• [Task objective] Copy every line below precisely as it appears.

===== Available records

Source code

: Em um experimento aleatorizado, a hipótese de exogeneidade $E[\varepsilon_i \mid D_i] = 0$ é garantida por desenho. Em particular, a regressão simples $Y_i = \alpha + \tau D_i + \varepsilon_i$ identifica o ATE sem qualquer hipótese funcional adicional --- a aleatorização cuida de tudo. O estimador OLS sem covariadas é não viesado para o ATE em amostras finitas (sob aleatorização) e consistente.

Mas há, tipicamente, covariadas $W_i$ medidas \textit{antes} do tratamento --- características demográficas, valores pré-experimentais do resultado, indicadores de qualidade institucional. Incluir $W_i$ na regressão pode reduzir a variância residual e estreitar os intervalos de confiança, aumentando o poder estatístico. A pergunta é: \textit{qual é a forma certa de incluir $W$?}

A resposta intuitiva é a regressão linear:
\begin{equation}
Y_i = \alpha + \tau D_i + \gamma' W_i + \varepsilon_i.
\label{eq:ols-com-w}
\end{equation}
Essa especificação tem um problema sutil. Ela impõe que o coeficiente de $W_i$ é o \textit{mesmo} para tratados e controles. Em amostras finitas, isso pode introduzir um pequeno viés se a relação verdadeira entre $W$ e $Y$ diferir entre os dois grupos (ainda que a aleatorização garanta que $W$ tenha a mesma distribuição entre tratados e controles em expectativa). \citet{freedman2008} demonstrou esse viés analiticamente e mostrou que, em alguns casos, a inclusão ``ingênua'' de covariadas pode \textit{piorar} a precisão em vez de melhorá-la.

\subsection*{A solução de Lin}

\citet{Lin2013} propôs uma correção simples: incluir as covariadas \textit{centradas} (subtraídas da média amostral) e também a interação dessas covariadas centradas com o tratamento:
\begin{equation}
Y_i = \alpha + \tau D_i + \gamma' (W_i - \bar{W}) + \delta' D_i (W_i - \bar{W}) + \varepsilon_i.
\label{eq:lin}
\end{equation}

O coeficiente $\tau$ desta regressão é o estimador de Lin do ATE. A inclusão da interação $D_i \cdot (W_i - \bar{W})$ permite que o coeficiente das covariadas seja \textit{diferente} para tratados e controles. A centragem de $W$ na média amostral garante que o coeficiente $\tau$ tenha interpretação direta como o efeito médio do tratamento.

==========

• [Written answer]
Source code

: Em um experimento aleatorizado, a hipótese de exogeneidade $E[\varepsilon_i \mid D_i] = 0$ é garantida por desenho. Em particular, a regressão simples $Y_i = \alpha + \tau D_i + \varepsilon_i$ identifica o ATE sem qualquer hipótese funcional adicional --- a aleatorização cuida de tudo. O estimador OLS sem covariadas é não viesado para o ATE em amostras finitas (sob aleatorização) e consistente.

Mas há, tipicamente, covariadas $W_i$ medidas \textit{antes} do tratamento --- características demográficas, valores pré-experimentais do resultado, indicadores de qualidade institucional. Incluir $W_i$ na regressão pode reduzir a variância residual e estreitar os intervalos de confiança, aumentando o poder estatístico. A pergunta é: \textit{qual é a forma certa de incluir $W$?}

A resposta intuitiva é a regressão linear:
\begin{equation}
Y_i = \alpha + \tau D_i + \gamma' W_i + \varepsilon_i.
\label{eq:ols-com-w}
\end{equation}
Essa especificação tem um problema sutil. Ela impõe que o coeficiente de $W_i$ é o \textit{mesmo} para tratados e controles. Em amostras finitas, isso pode introduzir um pequeno viés se a relação verdadeira entre $W$ e $Y$ diferir entre os dois grupos (ainda que a aleatorização garanta que $W$ tenha a mesma distribuição entre tratados e controles em expectativa). \citet{freedman2008} demonstrou esse viés analiticamente e mostrou que, em alguns casos, a inclusão ``ingênua'' de covariadas pode \textit{piorar} a precisão em vez de melhorá-la.

\subsection*{A solução de Lin}

\citet{Lin2013} propôs uma correção simples: incluir as covariadas \textit{centradas} (subtraídas da média amostral) e também a interação dessas covariadas centradas com o tratamento:
\begin{equation}
Y_i = \alpha + \tau D_i + \gamma' (W_i - \bar{W}) + \delta' D_i (W_i - \bar{W}) + \varepsilon_i.
\label{eq:lin}
\end{equation}

O coeficiente $\tau$ desta regressão é o estimador de Lin do ATE. A inclusão da interação $D_i \cdot (W_i - \bar{W})$ permite que o coeficiente das covariadas seja \textit{diferente} para tratados e controles. A centragem de $W$ na média amostral garante que o coeficiente $\tau$ tenha interpretação direta como o efeito médio do tratamento.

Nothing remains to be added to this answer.